[LU-2490] mdd_links_rename error seen on Grove test MDS Created: 13/Dec/12 Updated: 22/Dec/12 Resolved: 22/Dec/12 |
|
| Status: | Resolved |
| Project: | Lustre |
| Component/s: | None |
| Affects Version/s: | Lustre 2.4.0 |
| Fix Version/s: | Lustre 2.4.0 |
| Type: | Bug | Priority: | Blocker |
| Reporter: | Prakash Surya (Inactive) | Assignee: | Alex Zhuravlev |
| Resolution: | Fixed | Votes: | 0 |
| Labels: | MB, shh, topsequoia | ||
| Severity: | 3 |
| Rank (Obsolete): | 5844 |
| Description |
|
I just updated our Grove Test MDS to 2.3.57-1chaos and noticed the following error which I have not seen before. Is this something to be alarmed about? 2012-12-13 11:06:39 LustreError: 33478:0:(mdd_dir.c:2750:mdd_links_rename()) link_ea add 'simul_link.109' failed -75 [0x20001c38b:0xaa88:0x0] 2012-12-13 11:06:39 LustreError: 33348:0:(mdd_dir.c:2750:mdd_links_rename()) link_ea add 'simul_link.357' failed -75 [0x20001c38b:0xaa88:0x0] 2012-12-13 11:06:39 LustreError: 33226:0:(mdd_dir.c:2754:mdd_links_rename()) link_ea del 'simul_link.1' failed -2 [0x20001c38b:0xaa88:0x0] 2012-12-13 11:06:39 LustreError: 33226:0:(mdd_dir.c:2754:mdd_links_rename()) link_ea del 'simul_link.2' failed -2 [0x20001c38b:0xaa88:0x0] |
| Comments |
| Comment by Prakash Surya (Inactive) [ 13/Dec/12 ] |
|
I'm bumping the priority to "Blocker" as I'm seeing this constantly since upgrading the MDS. I haven't rebooted the OSTs yet, not sure if that's signifcant. |
| Comment by Peter Jones [ 13/Dec/12 ] |
|
Alex Could you pleae comment? thanks Peter |
| Comment by Andreas Dilger [ 14/Dec/12 ] |
|
The "-79" error is "-EOVERFLOW", which is returned if the number of hard links to a file exceed LINKEA_MAX_COUNT (hard-coded at 128 currently). That is the upper limit of linkEA entries on a file that are recorded in the inode, to avoid consuming all of the xattr space and potentially making the update of hard-linked files slow. Definitely the CERROR() messages here should be turned to CDEBUG(), and ideally also improved to be in the standard format "device: message: rc = %d\n". As part of the LFSCK 1.5 project, a larger number of linkEA entries will be allowed (depending on whether the the "large_xattr" feature is enabled to allow a larger max xattr size). |
| Comment by Andreas Dilger [ 14/Dec/12 ] |
|
PS - except for "simul", are there any real-world cases where files have more than 128 hard links?

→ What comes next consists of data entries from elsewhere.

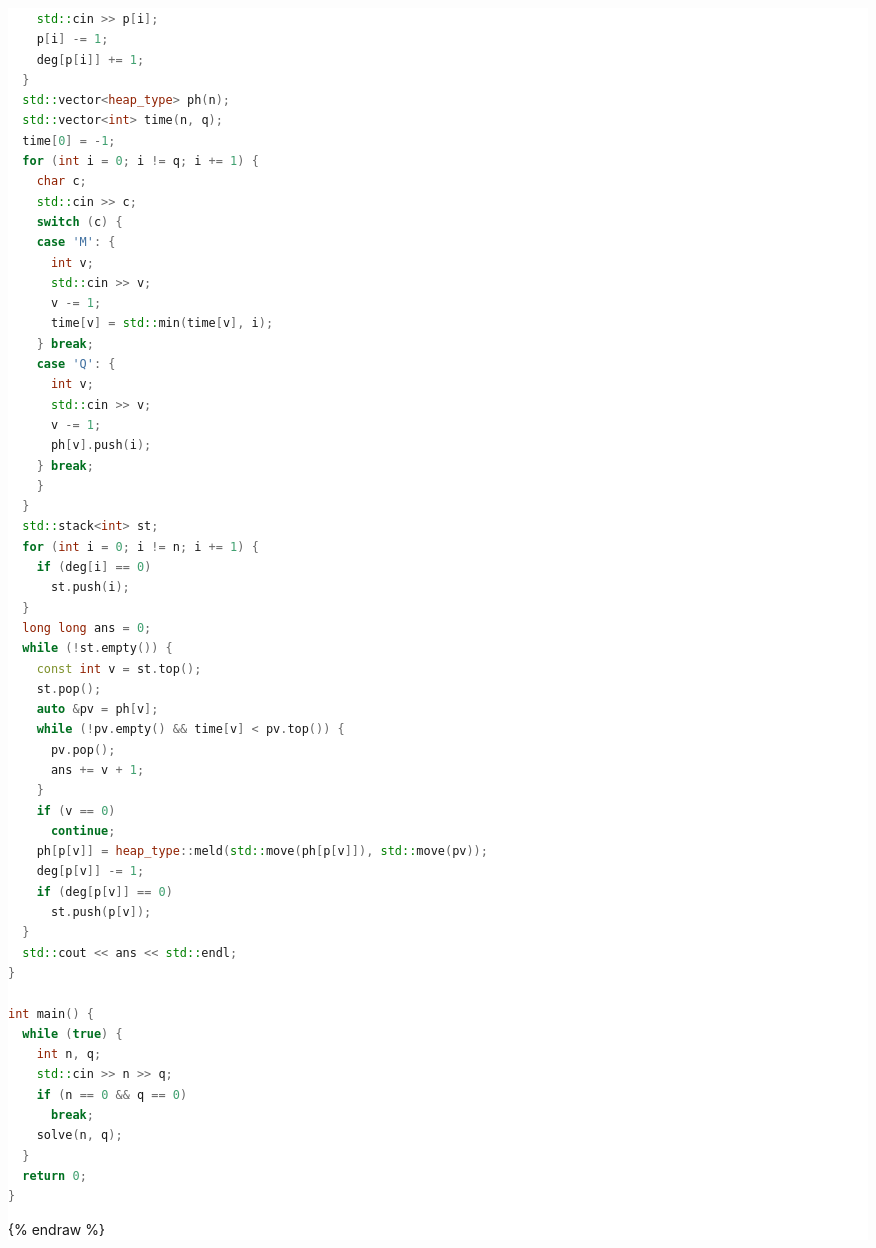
 ```cpp
    std::cin >> p[i];
    p[i] -= 1;
    deg[p[i]] += 1;
  }
  std::vector<heap_type> ph(n);
  std::vector<int> time(n, q);
  time[0] = -1;
  for (int i = 0; i != q; i += 1) {
    char c;
    std::cin >> c;
    switch (c) {
    case 'M': {
      int v;
      std::cin >> v;
      v -= 1;
      time[v] = std::min(time[v], i);
    } break;
    case 'Q': {
      int v;
      std::cin >> v;
      v -= 1;
      ph[v].push(i);
    } break;
    }
  }
  std::stack<int> st;
  for (int i = 0; i != n; i += 1) {
    if (deg[i] == 0)
      st.push(i);
  }
  long long ans = 0;
  while (!st.empty()) {
    const int v = st.top();
    st.pop();
    auto &pv = ph[v];
    while (!pv.empty() && time[v] < pv.top()) {
      pv.pop();
      ans += v + 1;
    }
    if (v == 0)
      continue;
    ph[p[v]] = heap_type::meld(std::move(ph[p[v]]), std::move(pv));
    deg[p[v]] -= 1;
    if (deg[p[v]] == 0)
      st.push(p[v]);
  }
  std::cout << ans << std::endl;
}

int main() {
  while (true) {
    int n, q;
    std::cin >> n >> q;
    if (n == 0 && q == 0)
      break;
    solve(n, q);
  }
  return 0;
}

```
{% endraw %}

In all of the data at http://www.pdsi-scidac.org/fsstats/ (and similar data sent to me privately) this basically never happened. |
| Comment by Alex Zhuravlev [ 17/Dec/12 ] |
| Comment by Prakash Surya (Inactive) [ 17/Dec/12 ] |
|
Thanks for the explanation and patch. As far as "real" usage, I have no idea if we have files with more than 128 hard links. That seems like a very obscure use case, but I have no evidence if users are doing this or not. |
| Comment by Prakash Surya (Inactive) [ 17/Dec/12 ] |
|
Chris, do you know if we have any users with files with more than 128 hard links? |
| Comment by Christopher Morrone [ 17/Dec/12 ] |
|
I hope not. Lustre didn't used to have this limit though, that is new. If that isn't going to change, we'll need to change either simul or our use of simul (exclude that test, or make the test failure just a warning). I don't suppose there is a way for a user-space application to query this limit? |
| Comment by Andreas Dilger [ 17/Dec/12 ] |
|
There isn't a new limit on the number of hard links to a single file - it remains 65000 for ldiskfs, and 2^32-1 for ZFS. The limit is only for the number of reverse name entries for a single file, stored in the "link" xattr. This is useful for lfs fid2path to generate pathnames from a FID for error reporting or lustre_rsync. Beyond the 128 hard link count, the reverse links are dropped, though not as silently as they should be. The limit is due to efficiency - since an xattr is completely searched and rewritten for each link added and removed, it gets into an O(n^2) behaviour if there are too many reverse links. Keeping 128 links was decided as an acceptable real-world usage, and for cases like simul or similar it will still work with lots of links. I think we're increasing the hard link limit in the "link" xattr as part of the LFSCK changes, because we now allow large xattrs, but I don't see it ever being unlimited due to O(n^2) slowdowns for updating the xattr. While it isn't directly relevant given the above comments, it is possible to query the hard link limit for a filesystem via pathconf(3). Unfortunately this is actually emulated in glibc by statfs() checking the filesystem magic and returning a hard-coded value. It does not get the value from the kernel, so it isn't possible to get the real limit (i.e. it isn't pathconf(2) like it is on MacOS). Until very recently, pathconf(3) on Lustre returned the "I don't recognize this filesystem magic, so let's guess 128 hard links" minimum for POSIX. I finally figured out that this was a glibc problem, and sent a patch to the maintainer to increase the limit to 65000 for Lustre, but it will never be able to return 2^32-1 for a ZFS-backed MDT. It might even be in RHEL 6.latest, but is definitely in RHEL7. |
| Comment by Christopher Morrone [ 20/Dec/12 ] |
|
Thank you for the explanation! That optimization sounds reasonable. I doubt there will be many (any?) legitimate uses of more than 128 hard links to a single file. So if we get the console messages silenced, it sounds like we'll be fine. |
| Comment by Peter Jones [ 22/Dec/12 ] |
|
Landed for 2.4 |